GsoC 2018 Yudhik

Region of Interest

Organisation: OpenAstronomy

Sub-Organization: SunPy

Student Information

• Name: Yudhik Agrawal

• Time Zone: +05:30 GMT

• IRC Handle: yudhik

• Github ID: yudhik11

• Instant Messaging: Google Hangout: yudhik100@gmail.com

University Information

• University: International Institute of Information Technology, Hyderabad

• Major: Computer Science and Engineering

• Current Year: Second Year (4th semester ongoing)

• Expected Graduation Date: 2021

• Programme: Bachelor of Technology (B.Tech) and Master of Science in Computer Science and Engineering by Research (Dual degree)

Work and Open Source Experience

• Hackathons -- megathon (inter-college) and amazon alexa hackathon(going at present)

• Currently a core member of IIIT-Coding Club

• Made a 2D game and 3D game in OpenGL

• Made an AI tic-tac-toe bot

• Contributed in scilab

• Js13k game (JavaScript coding competition)

• Operating System: I use Ubuntu and Windows. Apart from the above projects, I am also proficient in C/C++ and I also love to participate in competitive programming.

PR links

• Sunpy:

  • Region of Interest Object

    • (WIP) https://github.com/sunpy/sunpy/issues/164

  • Functionality of concatenation of two Unified Responses from fido.fetch

    • (Open) Overrode + operator for UnifiedResponse object

  • The simple extension to Map Stonyhurst grid plotting.

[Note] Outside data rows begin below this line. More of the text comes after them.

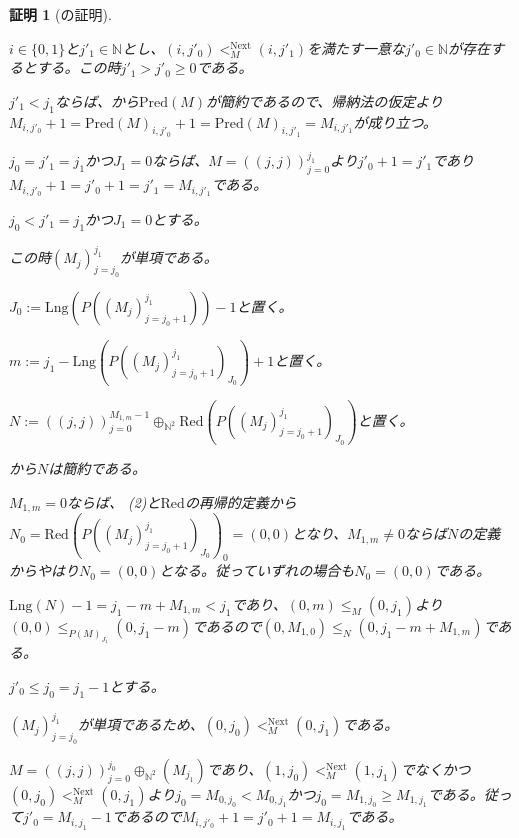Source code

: \documentclass[dvipdfmx,uplatex]{jsarticle}
\theoremstyle{customnonumberbreakfortheorem}
\theoremstyle{customnonumberbreakforproof}
\newtheorem{hideableproof}{証明}
\begin{document}
\begin{hideableproof}[の証明]
\begin{indented}
\begin{indented}
\begin{indented}
\begin{indented}
					\item \(i \in \{0,1\}\)と\(j'_1 \in \mathbb{N}\)とし、\((i,j'_0) <_M^{\textrm{Next}} (i,j'_1)\)を満たす一意な\(j'_0 \in \mathbb{N}\)が存在するとする。この時\(j'_1 > j'_0 \geq 0\)である。
					\begin{indented}
						\item \(j'_1 < j_1\)ならば、から\(\textrm{Pred}(M)\)が簡約であるので、帰納法の仮定より\(M_{i,j'_0}+1 = \textrm{Pred}(M)_{i,j'_0}+1 = \textrm{Pred}(M)_{i,j'_1} = M_{i,j'_1}\)が成り立つ。
						\item \(j_0 = j'_1 = j_1\)かつ\(J_1 = 0\)ならば、\(M = ((j,j))_{j=0}^{j_1}\)より\(j'_0+1 = j'_1\)であり\(M_{i,j'_0}+1 = j'_0+1 = j'_1 = M_{i,j'_1}\)である。
						\item \(j_0 < j'_1 = j_1\)かつ\(J_1 = 0\)とする。
						\begin{indented}
							\item この時\((M_j)_{j=j_0}^{j_1}\)が単項である。
							\item \(J_0 := \textrm{Lng}(P((M_j)_{j=j_0+1}^{j_1}))-1\)と置く。
							\item \(m := j_1 - \textrm{Lng}(P((M_j)_{j=j_0+1}^{j_1})_{J_0}) + 1\)と置く。
							\item \(N := ((j,j))_{j=0}^{M_{1,m}-1} \oplus_{\mathbb{N}^2} \textrm{Red}(P((M_j)_{j=j_0+1}^{j_1})_{J_0})\)と置く。
							\item {}から\(N\)は簡約である。
							\item \(M_{1,m}=0\)ならば、 (2)と\(\textrm{Red}\)の再帰的定義から\(N_0 = \textrm{Red}(P((M_j)_{j=j_0+1}^{j_1})_{J_0})_0 = (0,0)\)となり、\(M_{1,m} \neq 0\)ならば\(N\)の定義からやはり\(N_0 = (0,0)\)となる。従っていずれの場合も\(N_0 = (0,0)\)である。
							\item \(\textrm{Lng}(N) - 1 = j_1 - m + M_{1,m} < j_1\)であり、\((0,m) \leq_M (0,j_1)\)より\((0,0) \leq_{P(M)_{J_1}} (0,j_1-m)\)であるので\((0,M_{1,0}) \leq_N (0,j_1-m+M_{1,m})\)である。
							\item \(j'_0 \leq j_0 = j_1 - 1\)とする。
							\begin{indented}
								\item \((M_j)_{j=j_0}^{j_1}\)が単項であるため、\((0,j_0) <_M^{\textrm{Next}} (0,j_1)\)である。
								\item \(M = ((j,j))_{j=0}^{j_0} \oplus_{\mathbb{N}^2} (M_{j_1})\)であり、\((1,j_0) <_M^{\textrm{Next}} (1,j_1)\)でなくかつ\((0,j_0) <_M^{\textrm{Next}} (0,j_1)\)より\(j_0 = M_{0,j_0} < M_{0,j_1}\)かつ\(j_0 = M_{1,j_0} \geq M_{1,j_1}\)である。従って\(j'_0 = M_{i,j_1}-1\)であるので\(M_{i,j'_0}+1 = j'_0+1 = M_{i,j_1}\)である。

\end{indented}
\end{indented}
\end{indented}
\end{indented}
\end{indented}
\end{indented}
\end{indented}
\end{hideableproof}
\end{document}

    • (Merged) Fixed Padding values in some of the documentation pages

  • importing lightcurve and net under Python 2 ends the world

    • (WIP) https://github.com/sunpy/sunpy/issues/2122

  • Solved instant disappearing of timeseries plot

    • (Contributed in) https://github.com/sunpy/sunpy/pull/2467

• Scilab:

  • Arguments passed to the function in wrong order

    • (Merged) Arguments in wrong order

  • Typecasting wrong data type

    • (Merged) Sizeof not portable

  • Data Race condition

    • (WIP) Data Race condition

  • Storing a long number in int

    • (WIP) Bad bit shift operation

  • Division or modulo by zero

    • (WIP) Division or modulo by zero

  • Pointer value was not freed before returning

    • (WIP) Resource Leak

  • Null value being accessed

    • (WIP) Explicit null dereferenced

  • Useless call being made/ Dead code

    • (WIP) Useless call

Project Proposal Information

Project: Region of Interest

Mentors : dpshelio ,wafels

Abstract

This project will need to redesign roi.py and chaincode.py to work well with coordinates used in the ROI and will cover not only images but other dimensions (timeseries or multidimensional data). This project aims to design and implement an object so that we can find ROI in any physical dimension ( such as spatial area or temporal range and interact with the rest of data types used in sunpy).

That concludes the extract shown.